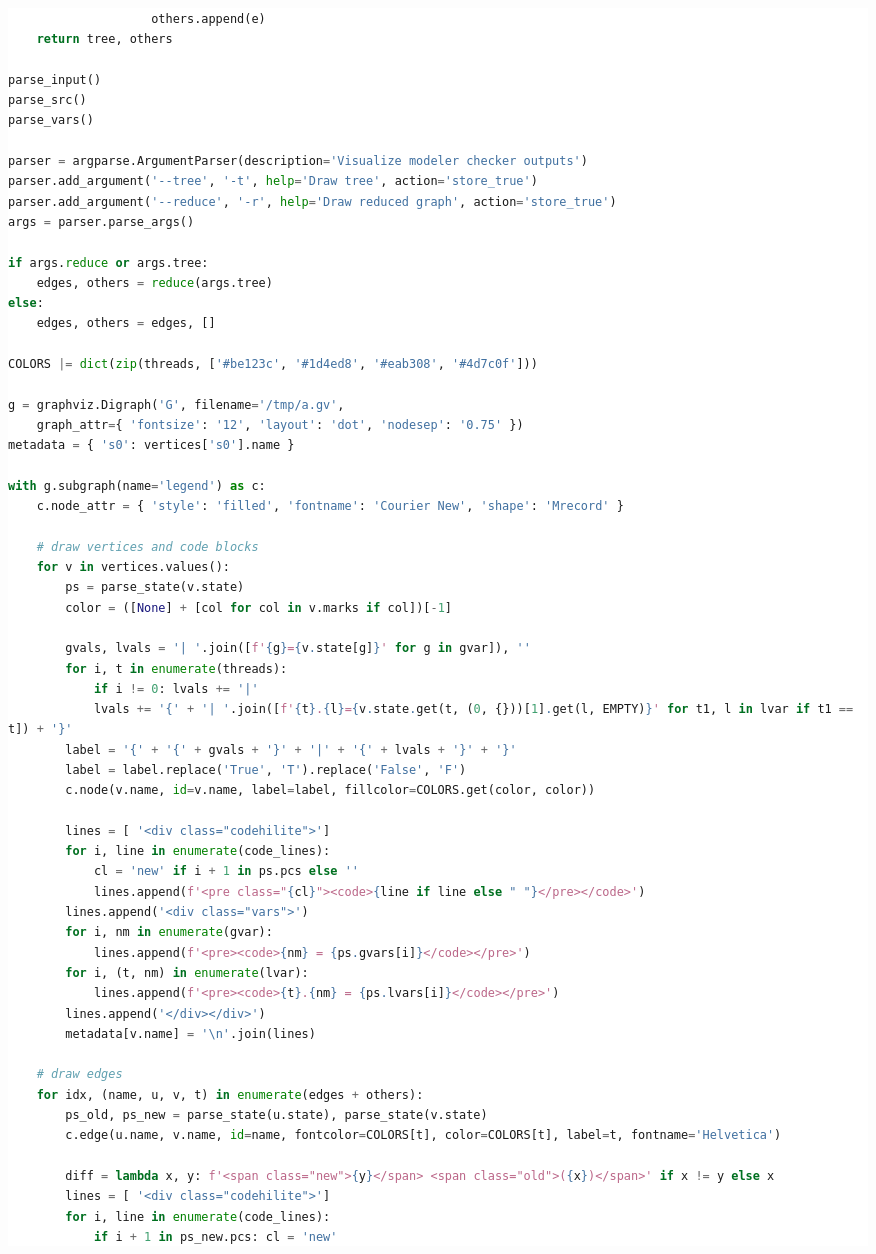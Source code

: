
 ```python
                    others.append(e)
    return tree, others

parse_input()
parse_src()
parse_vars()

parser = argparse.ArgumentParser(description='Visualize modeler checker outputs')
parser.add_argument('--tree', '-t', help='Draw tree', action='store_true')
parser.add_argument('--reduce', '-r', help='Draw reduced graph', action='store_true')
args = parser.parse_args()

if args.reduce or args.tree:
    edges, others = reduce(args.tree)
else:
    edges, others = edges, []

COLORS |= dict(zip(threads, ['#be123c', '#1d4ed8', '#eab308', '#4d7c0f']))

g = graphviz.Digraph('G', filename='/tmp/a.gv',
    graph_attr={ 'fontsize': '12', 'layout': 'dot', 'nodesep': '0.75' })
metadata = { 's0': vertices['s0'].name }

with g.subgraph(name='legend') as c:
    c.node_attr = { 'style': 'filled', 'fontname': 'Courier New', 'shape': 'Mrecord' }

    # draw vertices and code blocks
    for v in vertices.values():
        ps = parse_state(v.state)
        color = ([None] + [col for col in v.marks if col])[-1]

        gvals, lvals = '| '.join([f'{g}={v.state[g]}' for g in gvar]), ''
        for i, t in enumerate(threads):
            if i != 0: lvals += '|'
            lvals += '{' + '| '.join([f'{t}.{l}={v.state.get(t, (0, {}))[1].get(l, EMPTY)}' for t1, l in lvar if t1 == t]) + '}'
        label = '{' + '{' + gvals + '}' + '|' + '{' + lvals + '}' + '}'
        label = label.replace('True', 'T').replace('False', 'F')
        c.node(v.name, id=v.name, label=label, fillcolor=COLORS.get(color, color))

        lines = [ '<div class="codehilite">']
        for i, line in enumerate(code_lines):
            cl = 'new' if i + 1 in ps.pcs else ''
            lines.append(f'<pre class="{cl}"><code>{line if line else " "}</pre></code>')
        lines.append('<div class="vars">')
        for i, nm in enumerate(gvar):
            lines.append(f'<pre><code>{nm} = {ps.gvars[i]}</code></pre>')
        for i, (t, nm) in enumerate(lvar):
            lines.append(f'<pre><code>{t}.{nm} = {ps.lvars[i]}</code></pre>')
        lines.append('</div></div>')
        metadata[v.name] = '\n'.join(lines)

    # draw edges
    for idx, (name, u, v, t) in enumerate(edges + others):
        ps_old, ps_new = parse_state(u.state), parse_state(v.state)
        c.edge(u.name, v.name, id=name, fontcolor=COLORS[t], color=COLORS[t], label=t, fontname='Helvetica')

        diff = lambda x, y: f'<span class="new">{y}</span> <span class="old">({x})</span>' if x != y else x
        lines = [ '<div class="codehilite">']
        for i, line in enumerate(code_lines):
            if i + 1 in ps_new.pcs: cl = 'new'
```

▶ **Action item**
Print each entry above exactly. The pictures should not be printed.

▶ **Response to the exercise**
Source code

:
 ```python
                    others.append(e)
    return tree, others

parse_input()
parse_src()
parse_vars()

parser = argparse.ArgumentParser(description='Visualize modeler checker outputs')
parser.add_argument('--tree', '-t', help='Draw tree', action='store_true')
parser.add_argument('--reduce', '-r', help='Draw reduced graph', action='store_true')
args = parser.parse_args()

if args.reduce or args.tree:
    edges, others = reduce(args.tree)
else:
    edges, others = edges, []

COLORS |= dict(zip(threads, ['#be123c', '#1d4ed8', '#eab308', '#4d7c0f']))

g = graphviz.Digraph('G', filename='/tmp/a.gv',
    graph_attr={ 'fontsize': '12', 'layout': 'dot', 'nodesep': '0.75' })
metadata = { 's0': vertices['s0'].name }

with g.subgraph(name='legend') as c:
    c.node_attr = { 'style': 'filled', 'fontname': 'Courier New', 'shape': 'Mrecord' }

    # draw vertices and code blocks
    for v in vertices.values():
        ps = parse_state(v.state)
        color = ([None] + [col for col in v.marks if col])[-1]

        gvals, lvals = '| '.join([f'{g}={v.state[g]}' for g in gvar]), ''
        for i, t in enumerate(threads):
            if i != 0: lvals += '|'
            lvals += '{' + '| '.join([f'{t}.{l}={v.state.get(t, (0, {}))[1].get(l, EMPTY)}' for t1, l in lvar if t1 == t]) + '}'
        label = '{' + '{' + gvals + '}' + '|' + '{' + lvals + '}' + '}'
        label = label.replace('True', 'T').replace('False', 'F')
        c.node(v.name, id=v.name, label=label, fillcolor=COLORS.get(color, color))

        lines = [ '<div class="codehilite">']
        for i, line in enumerate(code_lines):
            cl = 'new' if i + 1 in ps.pcs else ''
            lines.append(f'<pre class="{cl}"><code>{line if line else " "}</pre></code>')
        lines.append('<div class="vars">')
        for i, nm in enumerate(gvar):
            lines.append(f'<pre><code>{nm} = {ps.gvars[i]}</code></pre>')
        for i, (t, nm) in enumerate(lvar):
            lines.append(f'<pre><code>{t}.{nm} = {ps.lvars[i]}</code></pre>')
        lines.append('</div></div>')
        metadata[v.name] = '\n'.join(lines)

    # draw edges
    for idx, (name, u, v, t) in enumerate(edges + others):
        ps_old, ps_new = parse_state(u.state), parse_state(v.state)
        c.edge(u.name, v.name, id=name, fontcolor=COLORS[t], color=COLORS[t], label=t, fontname='Helvetica')

        diff = lambda x, y: f'<span class="new">{y}</span> <span class="old">({x})</span>' if x != y else x
        lines = [ '<div class="codehilite">']
        for i, line in enumerate(code_lines):
            if i + 1 in ps_new.pcs: cl = 'new'
```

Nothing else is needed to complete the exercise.